A notable feature of the new Trump plan is the removal of protections for Teshekpuk Lake, the largest lake in Arctic Alaska. Teshekpuk and its wetlands are important to migratory birds that breed in the Arctic, the Teshekpuk Caribou Herd and other wildlife. The lake and its surroundings are also important sites for subsistence food-gathering.
The Trump plan includes some no-surface-occupancy rules for the Teshekpuk area but it opens the lake and its surroundings to leasing, a reversal of protections in place since the 1980s.
Environmentalists blasted the new NPR-A plan and singled out the Teshekpuk changes for particular criticism.
“Throwing out conservation protections for globally unique places such as the Teshekpuk Lake wetlands complex ignores the best available science for how these places should be stewarded in an increasingly warming Arctic,” David Krause, assistant Alaska director of The Wilderness Society, said in a statement.
“On its way out the door, this administration is sticking to its blunt and destructive approach to management solely for oil development. This flawed management plan will create more conflict and a less-stable business environment for companies operating in the region.”
“This plan opens up the vast majority of the land in the Reserve to drilling. It would auction off critical habitat that polar bears need to survive and vital habitat for caribou and migratory birds to oil companies. More drilling will just exacerbate the climate crisis in a region that is already experiencing warming twice as fast as anywhere on the planet. It is bad for the Western Arctic, bad for people and bad for wildlife,” Nicole Whittington-Evans, Alaska director of Defenders of Wildlife, said in a separate statement.
The NPR-A record of decision comes as the Trump administration is scheduled to open sealed bids in the first oil and gas lease sale in the Arctic National Wildlife Refuge.
Expansion of oil drilling in NPR-A and opening the refuge to oil development were both objectives of an order issued in 2017 by Ryan Zinke, Trump’s first Interior secretary.
Both Trump administration plans are being challenged in federal court by plaintiffs who claim the development programs are based on flawed and shoddy environmental reviews.
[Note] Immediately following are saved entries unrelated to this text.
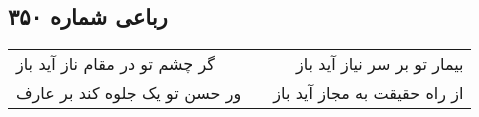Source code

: \begin{center}
\section*{رباعی شماره ۳۵۰}
\label{sec:sh350}
\begin{longtable}{l p{0.5cm} r}
گر چشم تو در مقام ناز آید باز
&&
بیمار تو بر سر نیاز آید باز
\\
ور حسن تو یک جلوه کند بر عارف
&&
از راه حقیقت به مجاز آید باز
\\
\end{longtable}
\end{center}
Four pending federal lawsuits seek to overturn the ANWR leasing plan, and two lawsuits filed in August, within two months of the NPR-A final EIS, seek to overturn that plan.
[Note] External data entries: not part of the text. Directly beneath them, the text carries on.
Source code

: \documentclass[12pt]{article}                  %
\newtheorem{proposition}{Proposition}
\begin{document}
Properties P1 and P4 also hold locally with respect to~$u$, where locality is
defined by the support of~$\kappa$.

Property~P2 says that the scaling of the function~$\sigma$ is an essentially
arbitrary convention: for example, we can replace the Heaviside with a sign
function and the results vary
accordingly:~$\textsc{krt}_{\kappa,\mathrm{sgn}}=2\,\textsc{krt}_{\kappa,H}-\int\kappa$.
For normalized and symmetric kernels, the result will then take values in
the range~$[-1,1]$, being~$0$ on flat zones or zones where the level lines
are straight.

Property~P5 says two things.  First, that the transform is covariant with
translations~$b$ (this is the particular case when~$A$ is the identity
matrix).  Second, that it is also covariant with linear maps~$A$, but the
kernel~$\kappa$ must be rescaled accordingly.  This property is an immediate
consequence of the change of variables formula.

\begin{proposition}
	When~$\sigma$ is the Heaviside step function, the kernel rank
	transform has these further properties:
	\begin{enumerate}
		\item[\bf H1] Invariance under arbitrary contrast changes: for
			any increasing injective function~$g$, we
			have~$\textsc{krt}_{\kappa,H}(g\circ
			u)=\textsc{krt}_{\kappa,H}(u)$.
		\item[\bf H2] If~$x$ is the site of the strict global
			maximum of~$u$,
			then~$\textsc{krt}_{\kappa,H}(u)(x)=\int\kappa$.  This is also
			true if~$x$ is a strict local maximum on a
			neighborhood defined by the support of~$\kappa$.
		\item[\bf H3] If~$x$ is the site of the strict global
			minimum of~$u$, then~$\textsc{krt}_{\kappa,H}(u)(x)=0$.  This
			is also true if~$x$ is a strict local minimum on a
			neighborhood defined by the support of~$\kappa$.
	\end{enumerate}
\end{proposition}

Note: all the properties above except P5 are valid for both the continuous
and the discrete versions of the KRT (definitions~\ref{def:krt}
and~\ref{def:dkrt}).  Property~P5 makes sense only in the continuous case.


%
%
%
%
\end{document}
The same day that the BLM announced the NPR-A record of decision, attorneys representing opposing sides in the ANWR debate argued in federal court over whether the Jan. 6 lease sale should be postponed.
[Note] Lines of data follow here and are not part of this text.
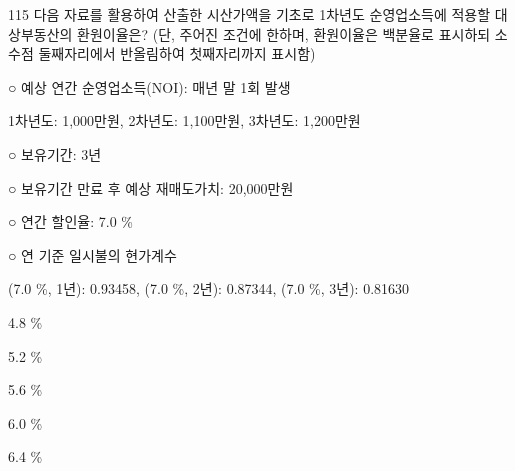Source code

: \begin{question}{115}
다음 자료를 활용하여 산출한 시산가액을 기초로 1차년도 순영업소득에 적용할 대상부동산의 환원이율은? (단, 주어진 조건에 한하며, 환원이율은 백분율로 표시하되 소수점 둘째자리에서 반올림하여 첫째자리까지 표시함)
\begin{framedtext}
○ 예상 연간 순영업소득(NOI): 매년 말 1회 발생 \par
1차년도: 1,000만원, 2차년도: 1,100만원, 3차년도: 1,200만원 \par
○ 보유기간: 3년 \par
○ 보유기간 만료 후 예상 재매도가치: 20,000만원 \par
○ 연간 할인율: 7.0 \% \par
○ 연 기준 일시불의 현가계수 \par
(7.0 \%, 1년): 0.93458, (7.0 \%, 2년): 0.87344, (7.0 \%, 3년): 0.81630 \par
\end{framedtext}
\begin{choices}
  \item 4.8 \%
  \item 5.2 \%
  \item 5.6 \%
  \item 6.0 \%
  \item 6.4 \%
\end{choices}
\end{question}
Environmentalists and Native plaintiffs are seeking an injunction to delay the Jan. 6 lease sale, arguing that proceeding with it before the merits of the legal challenges can be determined creates immediate and irreparable harm. Those harms include post-leasing aircraft flights and vehicle traffic, seismic surveys and the bureaucratic momentum that would make it difficult for the BLM to change its leasing plan it the ultimate outcome of litigation results in an order to do that, the plaintiff attorneys said.
Attorneys for the Interior Department and some of the entities that intervened in support of the sale, including the Alaska Oil and Gas Association, the North Slope Borough and Kaktovik Inupiat Corp., argued that there is no compelling reason to delay the sale. Holding a lease sale will not create any on-the-ground impacts and thus no immediate harm to the plaintiffs, those attorneys argued.
U.S. District Court Judge Sharon Gleason said she plans to have a decision before bids are scheduled to be opened.
“I realize that it’s a rather short-term deadline in this particular case,” Gleason said at the Monday hearing, which was held by teleconference. “I will endeavor to enter a decision by the close of tomorrow.”
President-elect Biden and his nominee to head the Interior Department, U.S. Rep. Deb Haaland, oppose oil development in the Arctic refuge.